Im Biotop des Marktes – Die Stunde der Spekulanten – Der spekulative Charakter – Narzisstische Epidemie? – Die marktorientierte Persönlichkeit – Ein erschöpftes Selbst – Die Burnout-Lüge – Störungen haben Vorrang

Im Biotop des Marktes

Im Bewusstsein wachsender Bevölkerungsgruppen wurde die Krise längst zum Dauerzustand, mit sinkenden sozialen Temperaturen kündigte sich Eiszeit an. Wer in sich selbst wenig Wert findet, greift zunehmend auf fremde Wertschöpfung zurück und versucht, diese zu enteignen: Die Inszenierungen eines spekulativen Charakters bedrohen Wirtschaft und Gesellschaft.
Schwache Bindungen und ein Rückzug auf die positiven Möglichkeiten des eigenen Selbst wurden zum Merkmal einer persönlichen Orientierung, die der Sozialpsychologe Rainer Funk als postmodern skizziert. Entsteht damit tatsächlich ein neuer Charakter, der womöglich bereits die derzeitige soziale Landschaft dominiert – weil tonangebende Eliten zunehmend mit realitätsfernem Anspruchsdenken auftreten und gleichzeitig ihre Marktchancen nutzen?
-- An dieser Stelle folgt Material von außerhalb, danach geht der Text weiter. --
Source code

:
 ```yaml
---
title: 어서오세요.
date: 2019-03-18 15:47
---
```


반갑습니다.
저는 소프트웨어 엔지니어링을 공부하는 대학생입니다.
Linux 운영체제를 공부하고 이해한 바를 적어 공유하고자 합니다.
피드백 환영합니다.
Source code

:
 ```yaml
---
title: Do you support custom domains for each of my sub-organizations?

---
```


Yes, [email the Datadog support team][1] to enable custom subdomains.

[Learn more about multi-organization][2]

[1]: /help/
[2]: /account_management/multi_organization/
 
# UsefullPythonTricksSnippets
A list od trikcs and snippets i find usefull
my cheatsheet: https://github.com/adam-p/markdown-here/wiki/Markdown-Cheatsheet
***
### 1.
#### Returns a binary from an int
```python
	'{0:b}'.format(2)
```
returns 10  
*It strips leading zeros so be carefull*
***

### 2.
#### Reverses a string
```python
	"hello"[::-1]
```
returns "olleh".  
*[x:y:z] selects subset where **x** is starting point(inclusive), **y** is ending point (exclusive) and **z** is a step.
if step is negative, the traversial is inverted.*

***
Oder akzentuiert sich unter den heutigen Bedingungen einer sozialen Abkühlung lediglich ein ohnehin verbreitetes Persönlichkeitsmuster, das jetzt im sozialen Verteilungskampf aber deutlich an Konturen gewinnt? Aufschlussreich für diese Frage nach dem heutigen Mainstream im Biotop des Marktes ist der sogenannte Zehn-Euro-Versuch.
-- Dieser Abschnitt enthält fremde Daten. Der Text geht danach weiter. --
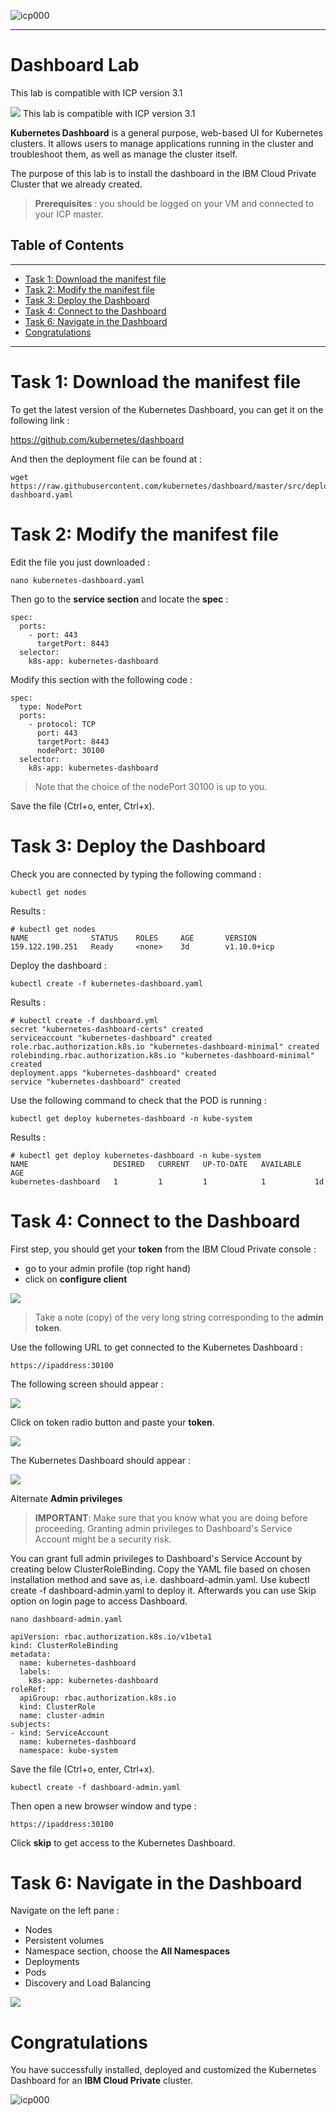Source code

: 

![icp000](images/icp000.png)

---
# Dashboard Lab
This lab is compatible with ICP version 3.1

![](./images/dashboard-ui.png)
This lab is compatible with ICP version 3.1


**Kubernetes Dashboard** is a general purpose, web-based UI for Kubernetes clusters. It allows users to manage applications running in the cluster and troubleshoot them, as well as manage the cluster itself.

The purpose of this lab is to install the dashboard in the IBM Cloud Private Cluster that we already created. 

> **Prerequisites** : you should be logged on your VM and connected to your ICP master.


## Table of Contents

---
- [Task 1: Download the manifest file](#task-1--download-the-manifest-file)
- [Task 2: Modify the manifest file](#task-2--modify-the-manifest-file)
- [Task 3: Deploy the Dashboard](#task-3--deploy-the-dashboard)
- [Task 4: Connect to the Dashboard](#task-4--connect-to-the-dashboard)
- [Task 6: Navigate in the Dashboard](#task-6--navigate-in-the-dashboard)
- [Congratulations](#congratulations)
---


# Task 1: Download the manifest file

To get the latest version of the Kubernetes Dashboard, you can get it on the following link :

https://github.com/kubernetes/dashboard

And then the deployment file can be found at :

```console 
wget https://raw.githubusercontent.com/kubernetes/dashboard/master/src/deploy/recommended/kubernetes-dashboard.yaml
```


# Task 2: Modify the manifest file

Edit the file you just downloaded :

`nano kubernetes-dashboard.yaml`

Then go to the **service section** and locate the **spec** :

```console
spec:
  ports:
    - port: 443
      targetPort: 8443
  selector:
    k8s-app: kubernetes-dashboard
```

Modify this section with the following code :

```console 
spec:
  type: NodePort
  ports:
    - protocol: TCP
      port: 443
      targetPort: 8443
      nodePort: 30100
  selector:
    k8s-app: kubernetes-dashboard
```

> Note that the choice of the nodePort 30100 is up to you. 

Save the file (Ctrl+o, enter, Ctrl+x).

# Task 3: Deploy the Dashboard

Check you are connected by typing the following command :

`kubectl get nodes` 

Results :

```console
# kubectl get nodes
NAME              STATUS    ROLES     AGE       VERSION
159.122.190.251   Ready     <none>    3d        v1.10.0+icp
```

Deploy the dashboard :

`kubectl create -f kubernetes-dashboard.yaml` 

Results :

```console 
# kubectl create -f dashboard.yml
secret "kubernetes-dashboard-certs" created
serviceaccount "kubernetes-dashboard" created
role.rbac.authorization.k8s.io "kubernetes-dashboard-minimal" created
rolebinding.rbac.authorization.k8s.io "kubernetes-dashboard-minimal" created
deployment.apps "kubernetes-dashboard" created
service "kubernetes-dashboard" created
```
Use the following command to check that the POD is running :

`kubectl get deploy kubernetes-dashboard -n kube-system`

Results :
```console
# kubectl get deploy kubernetes-dashboard -n kube-system
NAME                   DESIRED   CURRENT   UP-TO-DATE   AVAILABLE   AGE
kubernetes-dashboard   1         1         1            1           1d
```

# Task 4: Connect to the Dashboard

First step, you should get your **token** from the IBM Cloud Private console :
- go to your admin profile (top right hand)
- click on **configure client**

![](./images/token2.png)

> Take a note (copy) of the very long string corresponding to the **admin token**.

Use the following URL to get connected to the Kubernetes Dashboard :

`https://ipaddress:30100`

The following screen should appear :

![](./images/token.png)

Click on token radio button and paste your **token**. 

![](./images/token3.png)

The Kubernetes Dashboard should appear :

![](./images/token4.png)

Alternate **Admin privileges**
> **IMPORTANT**: Make sure that you know what you are doing before proceeding. Granting admin privileges to Dashboard's Service Account might be a security risk.

You can grant full admin privileges to Dashboard's Service Account by creating below ClusterRoleBinding. Copy the YAML file based on chosen installation method and save as, i.e. dashboard-admin.yaml. Use kubectl create -f dashboard-admin.yaml to deploy it. Afterwards you can use Skip option on login page to access Dashboard.

`nano dashboard-admin.yaml`

```console
apiVersion: rbac.authorization.k8s.io/v1beta1
kind: ClusterRoleBinding
metadata:
  name: kubernetes-dashboard
  labels:
    k8s-app: kubernetes-dashboard
roleRef:
  apiGroup: rbac.authorization.k8s.io
  kind: ClusterRole
  name: cluster-admin
subjects:
- kind: ServiceAccount
  name: kubernetes-dashboard
  namespace: kube-system
```

Save the file (Ctrl+o, enter, Ctrl+x).

`kubectl create -f dashboard-admin.yaml`

Then open a new browser window and type :

`https://ipaddress:30100`

Click **skip** to get access to the Kubernetes Dashboard. 


# Task 6: Navigate in the Dashboard

Navigate on the left pane :
- Nodes
- Persistent volumes
- Namespace section, choose the **All Namespaces**
- Deployments
- Pods
- Discovery and Load Balancing


![](./images/token5.png)


# Congratulations 

You have successfully installed, deployed and customized the Kubernetes Dashboard for an **IBM Cloud Private** cluster.



![icp000](images/icp000.png)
Bei diesem Ultimatum-Experiment einigen sich zwei Versuchspersonen spontan über die Aufteilung eines Geldbetrages von 10 Euro, für den sie keine Gegenleistung erbringen. Gelingt ihnen die Übereinkunft, so werden die jeweiligen Teilbeträge ausgehändigt. Kommt keine Einigung zustande, so verfällt die in Aussicht gestellte Summe.
Da keinerlei Investition und Vorleistung erforderlich ist und beide Partner somit unter gleichen Voraussetzungen ins Rennen gehen, wäre eine schnelle Verständigung auf gleiche Zuteilungssummen plausibel. Während in entsprechenden Versuchsreihen extreme Angebote von lediglich ein oder zwei Euro vom Partner zumeist mehr oder minder entrüstet abgelehnt wurden, gelang tatsächlich öfters die Verständigung über einen gleichberechtigten Anspruch von jeweils fünf Euro.
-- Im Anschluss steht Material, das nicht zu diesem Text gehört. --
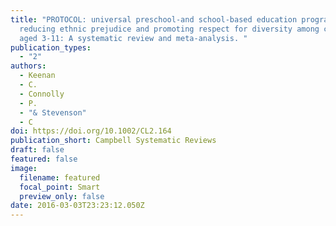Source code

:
 ```yaml
---
title: "PROTOCOL: universal preschool‐and school‐based education programmes for
  reducing ethnic prejudice and promoting respect for diversity among children
  aged 3‐11: A systematic review and meta‐analysis. "
publication_types:
  - "2"
authors:
  - Keenan
  - C.
  - Connolly
  - P.
  - "& Stevenson"
  - C
doi: https://doi.org/10.1002/CL2.164
publication_short: Campbell Systematic Reviews
draft: false
featured: false
image:
  filename: featured
  focal_point: Smart
  preview_only: false
date: 2016-03-03T23:23:12.050Z
---
```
Die faire Fifty-fifty-Verteilung wird allerdings überraschenderweise nur als zweithäufigste vorgeschlagen – die meist gewählte Lösung ist ein Verhältnis von vier zu sechs. Weil einer der Partner einen höheren finanziellen Anspruch hartnäckig geltend macht, gibt der andere schließlich nach und verzichtet auf die ihm theoretisch zustehende gerechtere Lösung, um überhaupt in den Genuss einer Zuteilung zu kommen und seinen Anteil nicht zu verlieren.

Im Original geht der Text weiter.